The bitter and the sweet

(my mom, sometime in the early 1950’s)

You may remember a few weeks back our infant granddaughter became suddenly critically ill.
We had spent days and time in two different ERs until a diagnosis was finally concluded…
With the doctors suspecting either the premade liquid formula or a new sample we’d received from the pediatrician’s office.

Naturally and understandably, it was a very scary time for all of us.
For one so young, so new to our lives and so small…to be so sick…

Finally, on the evening we’d gotten home from the hospital—
after the antibiotics had been administered and with the fever finally subsiding—
I found myself needing to spend the night with them at their house.

Now remember…this house, that is now their house, was also, at one point in time, my house—
meaning it was the house I had grown up in.

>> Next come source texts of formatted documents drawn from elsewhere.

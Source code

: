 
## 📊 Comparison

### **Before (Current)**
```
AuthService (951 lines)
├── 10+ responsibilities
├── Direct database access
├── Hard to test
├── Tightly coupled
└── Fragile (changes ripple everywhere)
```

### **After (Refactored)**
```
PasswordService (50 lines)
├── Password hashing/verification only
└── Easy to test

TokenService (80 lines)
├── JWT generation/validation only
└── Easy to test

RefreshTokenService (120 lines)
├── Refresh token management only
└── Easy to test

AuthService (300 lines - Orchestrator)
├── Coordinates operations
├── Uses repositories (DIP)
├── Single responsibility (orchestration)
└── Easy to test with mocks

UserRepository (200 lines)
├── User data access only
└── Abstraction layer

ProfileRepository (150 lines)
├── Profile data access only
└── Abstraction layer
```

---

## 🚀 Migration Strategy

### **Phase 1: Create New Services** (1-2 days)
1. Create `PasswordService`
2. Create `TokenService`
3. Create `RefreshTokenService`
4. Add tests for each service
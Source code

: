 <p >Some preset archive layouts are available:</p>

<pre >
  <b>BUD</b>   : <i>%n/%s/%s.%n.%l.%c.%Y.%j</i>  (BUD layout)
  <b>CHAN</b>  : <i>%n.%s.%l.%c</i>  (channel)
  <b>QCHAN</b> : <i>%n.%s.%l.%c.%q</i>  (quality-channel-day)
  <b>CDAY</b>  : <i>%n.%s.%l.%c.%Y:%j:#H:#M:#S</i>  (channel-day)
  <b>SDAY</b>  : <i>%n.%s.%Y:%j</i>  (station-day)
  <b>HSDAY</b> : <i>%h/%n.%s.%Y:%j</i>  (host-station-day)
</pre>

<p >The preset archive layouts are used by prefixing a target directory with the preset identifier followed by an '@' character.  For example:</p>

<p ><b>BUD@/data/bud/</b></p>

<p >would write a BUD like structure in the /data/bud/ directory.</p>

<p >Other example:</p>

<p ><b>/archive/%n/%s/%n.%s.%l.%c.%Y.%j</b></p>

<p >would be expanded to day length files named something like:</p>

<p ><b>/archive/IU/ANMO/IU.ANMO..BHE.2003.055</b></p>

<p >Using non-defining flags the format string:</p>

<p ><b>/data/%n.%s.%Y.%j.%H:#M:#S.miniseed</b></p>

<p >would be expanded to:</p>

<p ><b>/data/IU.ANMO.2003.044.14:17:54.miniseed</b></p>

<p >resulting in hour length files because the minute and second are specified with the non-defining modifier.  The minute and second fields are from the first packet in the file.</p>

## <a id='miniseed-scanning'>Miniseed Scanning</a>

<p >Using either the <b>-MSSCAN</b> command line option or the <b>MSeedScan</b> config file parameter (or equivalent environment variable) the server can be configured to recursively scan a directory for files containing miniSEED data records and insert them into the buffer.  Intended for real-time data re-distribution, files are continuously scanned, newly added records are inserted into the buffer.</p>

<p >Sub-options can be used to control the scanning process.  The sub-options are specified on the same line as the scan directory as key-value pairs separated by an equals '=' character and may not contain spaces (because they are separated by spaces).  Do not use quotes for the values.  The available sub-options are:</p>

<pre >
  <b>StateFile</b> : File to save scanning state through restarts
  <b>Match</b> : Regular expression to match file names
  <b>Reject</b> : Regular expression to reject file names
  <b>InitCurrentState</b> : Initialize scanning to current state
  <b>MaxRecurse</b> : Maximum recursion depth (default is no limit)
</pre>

There is still a copious amnout of “stuff” in the basement that needs to be sorted, tossed,
sold or simply packed up and put away.
The basement is the collective receptible of several generations of both previous, current
and even future lives.

That night, once the baby was settled and we had all managed to eat a little something,
I opted to wander down to the basement in order to see if I could find an extra phone charger.
While rummaging through a few boxes I came across the above picture of my mom;
a picture I had never seen before.

Here it was, the end of a horrific and frightening three-day ordeal for this new
and precious granddaughter of mine…
I was exhausted, and if the truth be told, an emotional wreck.
Yet here I was being met by an image of mom smiling up at me from a box.
It was pre-me image that was staring up at me from that odd juxtaposition of both space of time.

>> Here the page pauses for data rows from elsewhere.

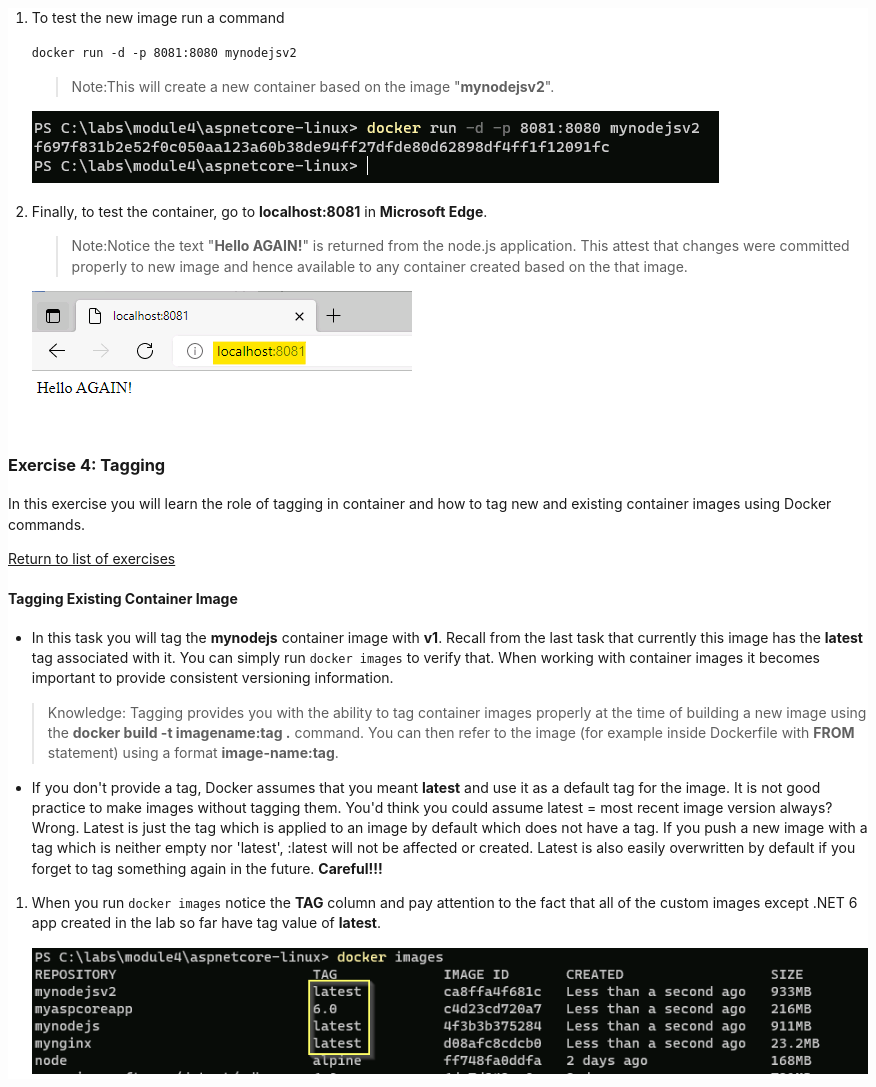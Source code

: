 1. To test the new image run a command
 
    `docker run -d -p 8081:8080 mynodejsv2`  

    >Note:This will create a new container based on the image "**mynodejsv2**".

    ![](content/Mod04_E03_T13.png)

1. Finally, to test the container, go to **localhost:8081** in **Microsoft Edge**.

    >Note:Notice the text "**Hello AGAIN!**" is returned from the node.js application. This attest that changes were committed properly to new image and hence available to any container created based on the that image.

    ![](content/Mod04_E03_T14.png)

### Exercise 4: Tagging

In this exercise you will learn the role of tagging in container and how to tag new and existing container images using Docker commands.

[Return to list of exercises](#table-of-contents)  

#### Tagging Existing Container Image

- In this task you will tag the **mynodejs** container image with **v1**. Recall from the last task that currently this image has the **latest** tag associated with it. You can simply run `docker images` to verify that. When working with container images it becomes important to provide consistent versioning information.  

>Knowledge: Tagging provides you with the ability to tag container images properly at the time of building a new image using the **docker build -t imagename:tag .** command. You can then refer to the image (for example inside Dockerfile with **FROM** statement) using a format **image-name:tag**.

- If you don't provide a tag, Docker assumes that you meant **latest** and use it as a default tag for the image. It is not good practice to make images without tagging them. You'd think you could assume latest = most recent image version always? Wrong. Latest is just the tag which is applied to an image by default which does not have a tag. If you push a new image with a tag which is neither empty nor 'latest', :latest will not be affected or created. Latest is also easily overwritten by default if you forget to tag something again in the future. **Careful\!\!\!**

1. When you run `docker images` notice the **TAG** column and pay attention to the fact that all of the custom images except .NET 6 app created in the lab so far have tag value of **latest**.

    ![](content/Mod04_E04_T01.png)
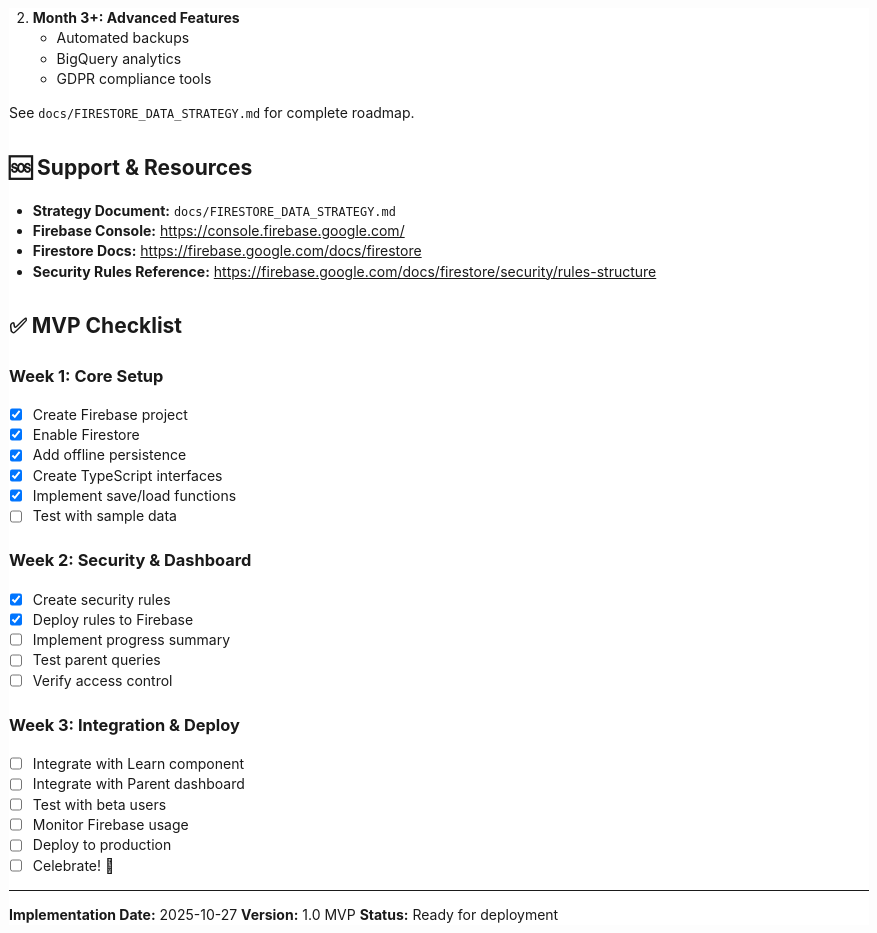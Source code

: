 2. **Month 3+: Advanced Features**
   - Automated backups
   - BigQuery analytics
   - GDPR compliance tools

See `docs/FIRESTORE_DATA_STRATEGY.md` for complete roadmap.

## 🆘 Support & Resources

- **Strategy Document:** `docs/FIRESTORE_DATA_STRATEGY.md`
- **Firebase Console:** https://console.firebase.google.com/
- **Firestore Docs:** https://firebase.google.com/docs/firestore
- **Security Rules Reference:** https://firebase.google.com/docs/firestore/security/rules-structure

## ✅ MVP Checklist

### Week 1: Core Setup
- [x] Create Firebase project
- [x] Enable Firestore
- [x] Add offline persistence
- [x] Create TypeScript interfaces
- [x] Implement save/load functions
- [ ] Test with sample data

### Week 2: Security & Dashboard
- [x] Create security rules
- [x] Deploy rules to Firebase
- [ ] Implement progress summary
- [ ] Test parent queries
- [ ] Verify access control

### Week 3: Integration & Deploy
- [ ] Integrate with Learn component
- [ ] Integrate with Parent dashboard
- [ ] Test with beta users
- [ ] Monitor Firebase usage
- [ ] Deploy to production
- [ ] Celebrate! 🎉

---

**Implementation Date:** 2025-10-27
**Version:** 1.0 MVP
**Status:** Ready for deployment

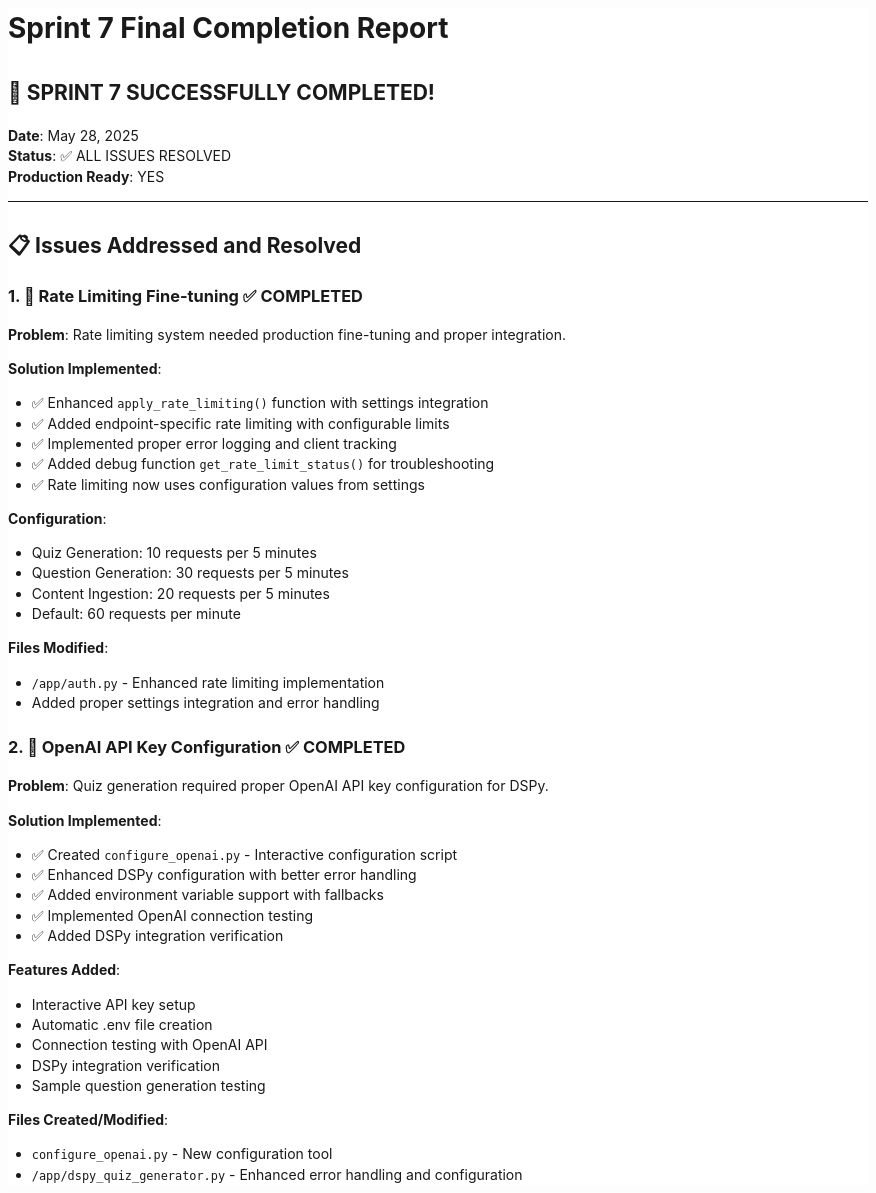 # Sprint 7 Final Completion Report

## 🎉 SPRINT 7 SUCCESSFULLY COMPLETED!

**Date**: May 28, 2025  
**Status**: ✅ ALL ISSUES RESOLVED  
**Production Ready**: YES

---

## 📋 Issues Addressed and Resolved

### 1. 🚦 Rate Limiting Fine-tuning ✅ COMPLETED

**Problem**: Rate limiting system needed production fine-tuning and proper integration.

**Solution Implemented**:
- ✅ Enhanced `apply_rate_limiting()` function with settings integration
- ✅ Added endpoint-specific rate limiting with configurable limits
- ✅ Implemented proper error logging and client tracking
- ✅ Added debug function `get_rate_limit_status()` for troubleshooting
- ✅ Rate limiting now uses configuration values from settings

**Configuration**:
- Quiz Generation: 10 requests per 5 minutes
- Question Generation: 30 requests per 5 minutes
- Content Ingestion: 20 requests per 5 minutes
- Default: 60 requests per minute

**Files Modified**:
- `/app/auth.py` - Enhanced rate limiting implementation
- Added proper settings integration and error handling

### 2. 🤖 OpenAI API Key Configuration ✅ COMPLETED

**Problem**: Quiz generation required proper OpenAI API key configuration for DSPy.

**Solution Implemented**:
- ✅ Created `configure_openai.py` - Interactive configuration script
- ✅ Enhanced DSPy configuration with better error handling
- ✅ Added environment variable support with fallbacks
- ✅ Implemented OpenAI connection testing
- ✅ Added DSPy integration verification

**Features Added**:
- Interactive API key setup
- Automatic .env file creation
- Connection testing with OpenAI API
- DSPy integration verification
- Sample question generation testing

**Files Created/Modified**:
- `configure_openai.py` - New configuration tool
- `/app/dspy_quiz_generator.py` - Enhanced error handling and configuration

Suddenly and quite unexpectedly, I felt familiar hot tears forming in my eyes.
Tears that had been sitting for a few days full of worry only to now be sitting with
grateful relief.
Yet tears also sitting because of this image of this woman who was now so very far
removed from my life.

And yet here she was.

Coming to me at a time when I certainly found myself needing her.

My friend and fellow Bulldog supporter Lilka, over on B is for Blessed,
wrote a beautiful mother’s day tribute to her own mom, a woman that she too had
lost just as I had lost my own mom.

Reading her words I could readily relate as I felt those familiar warm tears forming
once again.
I too knew that bittersweet feeling such a day of remembrance brings.

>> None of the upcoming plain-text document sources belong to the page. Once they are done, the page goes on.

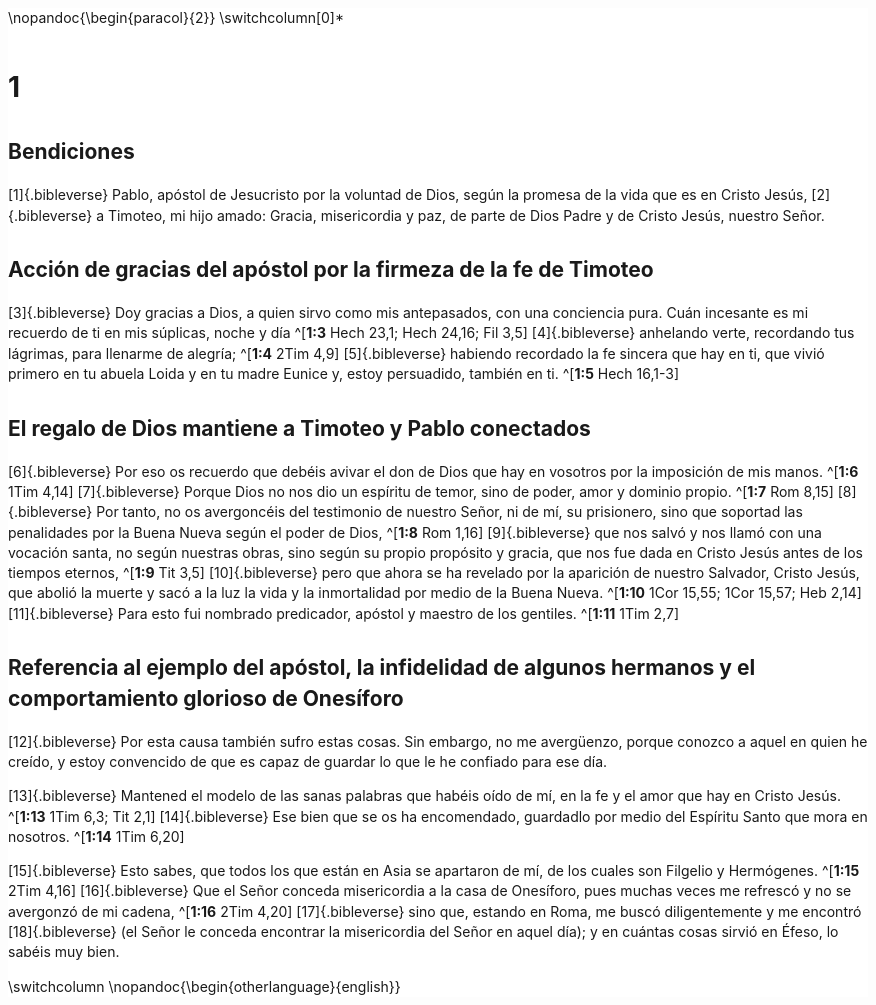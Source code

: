 \nopandoc{\begin{paracol}{2}}
\switchcolumn[0]*

# 1
## Bendiciones
[1]{.bibleverse} Pablo, apóstol de Jesucristo por la voluntad de Dios, según la promesa de la vida que es en Cristo Jesús, [2]{.bibleverse} a Timoteo, mi hijo amado: Gracia, misericordia y paz, de parte de Dios Padre y de Cristo Jesús, nuestro Señor.

## Acción de gracias del apóstol por la firmeza de la fe de Timoteo
[3]{.bibleverse} Doy gracias a Dios, a quien sirvo como mis antepasados, con una conciencia pura. Cuán incesante es mi recuerdo de ti en mis súplicas, noche y día ^[**1:3** Hech 23,1; Hech 24,16; Fil 3,5] [4]{.bibleverse} anhelando verte, recordando tus lágrimas, para llenarme de alegría; ^[**1:4** 2Tim 4,9] [5]{.bibleverse} habiendo recordado la fe sincera que hay en ti, que vivió primero en tu abuela Loida y en tu madre Eunice y, estoy persuadido, también en ti. ^[**1:5** Hech 16,1-3]

## El regalo de Dios mantiene a Timoteo y Pablo conectados
[6]{.bibleverse} Por eso os recuerdo que debéis avivar el don de Dios que hay en vosotros por la imposición de mis manos. ^[**1:6** 1Tim 4,14] [7]{.bibleverse} Porque Dios no nos dio un espíritu de temor, sino de poder, amor y dominio propio. ^[**1:7** Rom 8,15] [8]{.bibleverse} Por tanto, no os avergoncéis del testimonio de nuestro Señor, ni de mí, su prisionero, sino que soportad las penalidades por la Buena Nueva según el poder de Dios, ^[**1:8** Rom 1,16] [9]{.bibleverse} que nos salvó y nos llamó con una vocación santa, no según nuestras obras, sino según su propio propósito y gracia, que nos fue dada en Cristo Jesús antes de los tiempos eternos, ^[**1:9** Tit 3,5] [10]{.bibleverse} pero que ahora se ha revelado por la aparición de nuestro Salvador, Cristo Jesús, que abolió la muerte y sacó a la luz la vida y la inmortalidad por medio de la Buena Nueva. ^[**1:10** 1Cor 15,55; 1Cor 15,57; Heb 2,14] [11]{.bibleverse} Para esto fui nombrado predicador, apóstol y maestro de los gentiles. ^[**1:11** 1Tim 2,7]

## Referencia al ejemplo del apóstol, la infidelidad de algunos hermanos y el comportamiento glorioso de Onesíforo
[12]{.bibleverse} Por esta causa también sufro estas cosas. Sin embargo, no me avergüenzo, porque conozco a aquel en quien he creído, y estoy convencido de que es capaz de guardar lo que le he confiado para ese día.

[13]{.bibleverse} Mantened el modelo de las sanas palabras que habéis oído de mí, en la fe y el amor que hay en Cristo Jesús. ^[**1:13** 1Tim 6,3; Tit 2,1] [14]{.bibleverse} Ese bien que se os ha encomendado, guardadlo por medio del Espíritu Santo que mora en nosotros. ^[**1:14** 1Tim 6,20]

[15]{.bibleverse} Esto sabes, que todos los que están en Asia se apartaron de mí, de los cuales son Filgelio y Hermógenes. ^[**1:15** 2Tim 4,16] [16]{.bibleverse} Que el Señor conceda misericordia a la casa de Onesíforo, pues muchas veces me refrescó y no se avergonzó de mi cadena, ^[**1:16** 2Tim 4,20] [17]{.bibleverse} sino que, estando en Roma, me buscó diligentemente y me encontró [18]{.bibleverse} (el Señor le conceda encontrar la misericordia del Señor en aquel día); y en cuántas cosas sirvió en Éfeso, lo sabéis muy bien.

\switchcolumn
\nopandoc{\begin{otherlanguage}{english}}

Memories sweet yet married with a real sense of sorrow for what is now missing.

That being the tangible.

Mother’s Day…

And so it is on this Mother’s day that I now think of who is missing, who was and who
I miss while at the same time I celebrate who is here and who has come bringing a
renewed sense of wonder and joy.

They both have the same color of eyes.
Yet with my having been adopted, this grandbaby of mine does not have
my mom’s eyes but actually those iridescent eyes of her own mother’s.

Yet I somehow know that these two women, one now long gone and one having
recently arrived, each connected by a generational love of both space and time,
have met before.

They’ve passed each other in a different place other than my own.
They’ve held each other briefly as one remained and one was sent for arrival.

It is a happy Mother’s day that way…

So happy 1st Mother’s Day to Abby and Autumn…may today be a treasured day full of
a life of precious memories to come…

Oh…and we shouldn’t forget mother’s younger sister, Aunt Maaaathhhaaaa,
who now finally finds herself enjoying being with that big sister she’s missed now
for oh so many years…

(a young Martha with Mimi’s dog Joy circa 1957)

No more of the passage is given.